[Stored data]

◆ ◆ ◆ ◆ ◆ ◆ ◆

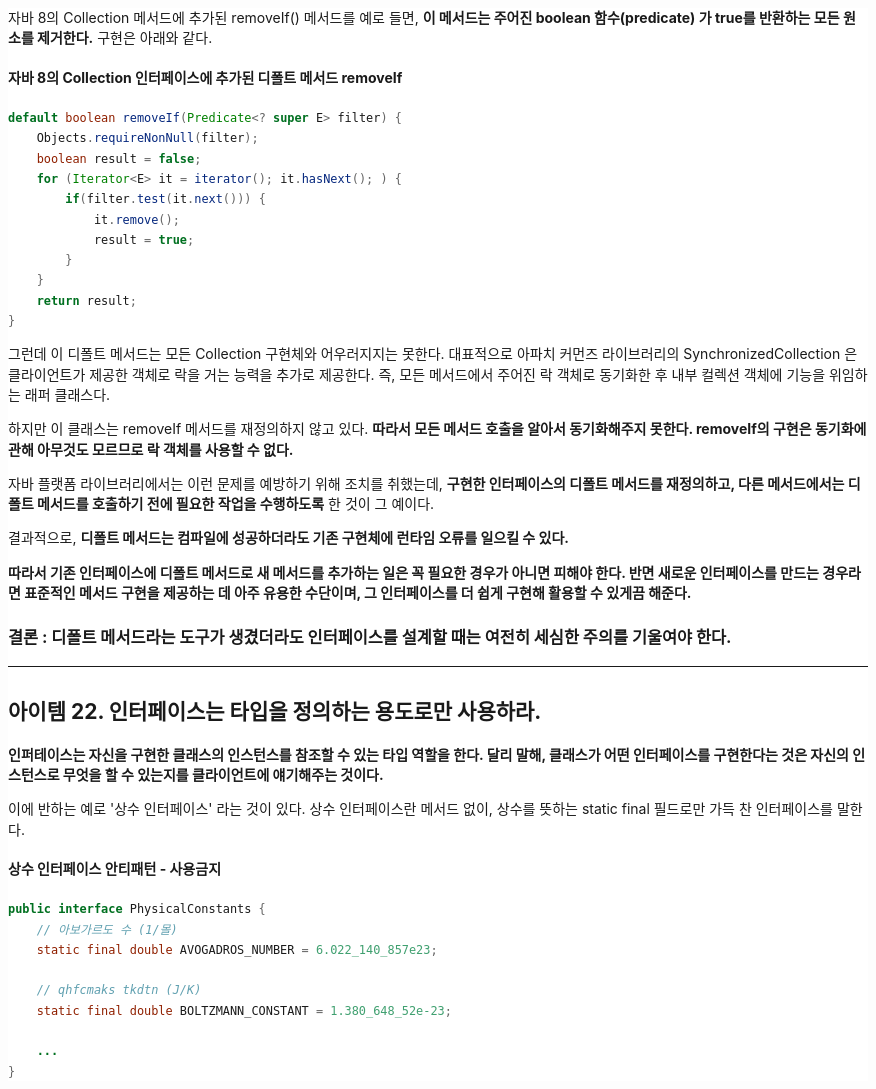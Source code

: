 자바 8의 Collection 메서드에 추가된 removeIf() 메서드를 예로 들면, __이 메서드는 주어진 boolean 함수(predicate) 가 true를 반환하는 모든 원소를 제거한다.__ 구현은 아래와 같다.

#### 자바 8의 Collection 인터페이스에 추가된 디폴트 메서드 removeIf
```java
default boolean removeIf(Predicate<? super E> filter) {
    Objects.requireNonNull(filter);
    boolean result = false;
    for (Iterator<E> it = iterator(); it.hasNext(); ) {
        if(filter.test(it.next())) {
            it.remove();
            result = true;
        }
    }
    return result;
}
```

그런데 이 디폴트 메서드는 모든 Collection 구현체와 어우러지지는 못한다. 대표적으로 아파치 커먼즈 라이브러리의 SynchronizedCollection 은 클라이언트가 제공한 객체로 락을 거는 능력을 추가로 제공한다. 즉, 모든 메서드에서 주어진 락 객체로 동기화한 후 내부 컬렉션 객체에 기능을 위임하는 래퍼 클래스다.

하지만 이 클래스는 removeIf 메서드를 재정의하지 않고 있다. __따라서 모든 메서드 호출을 알아서 동기화해주지 못한다. removeIf의 구현은 동기화에 관해 아무것도 모르므로 락 객체를 사용할 수 없다.__

자바 플랫폼 라이브러리에서는 이런 문제를 예방하기 위해 조치를 취했는데, __구현한 인터페이스의 디폴트 메서드를 재정의하고, 다른 메서드에서는 디폴트 메서드를 호출하기 전에 필요한 작업을 수행하도록__ 한 것이 그 예이다.

결과적으로, __디폴트 메서드는 컴파일에 성공하더라도 기존 구현체에 런타임 오류를 일으킬 수 있다.__

__따라서 기존 인터페이스에 디폴트 메서드로 새 메서드를 추가하는 일은 꼭 필요한 경우가 아니면 피해야 한다. 반면 새로운 인터페이스를 만드는 경우라면 표준적인 메서드 구현을 제공하는 데 아주 유용한 수단이며, 그 인터페이스를 더 쉽게 구현해 활용할 수 있게끔 해준다.__

### 결론 : 디폴트 메서드라는 도구가 생겼더라도 인터페이스를 설계할 때는 여전히 세심한 주의를 기울여야 한다.

---

## 아이템 22. 인터페이스는 타입을 정의하는 용도로만 사용하라.

__인퍼테이스는 자신을 구현한 클래스의 인스턴스를 참조할 수 있는 타입 역할을 한다. 달리 말해, 클래스가 어떤 인터페이스를 구현한다는 것은 자신의 인스턴스로 무엇을 할 수 있는지를 클라이언트에 얘기해주는 것이다.__

이에 반하는 예로 '상수 인터페이스' 라는 것이 있다. 상수 인터페이스란 메서드 없이, 상수를 뜻하는 static final 필드로만 가득 찬 인터페이스를 말한다.

#### 상수 인터페이스 안티패턴 - 사용금지
```java
public interface PhysicalConstants {
    // 아보가르도 수 (1/몰)
    static final double AVOGADROS_NUMBER = 6.022_140_857e23;

    // qhfcmaks tkdtn (J/K)
    static final double BOLTZMANN_CONSTANT = 1.380_648_52e-23;

    ...
}
```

◆ ◆ ◆ ◆ ◆ ◆ ◆

▸ **WHAT YOU WILL DO**: Total the lines of the data that include the word "result", and give that total as the sole response.

▸ **WRITTEN SOLUTION**: 3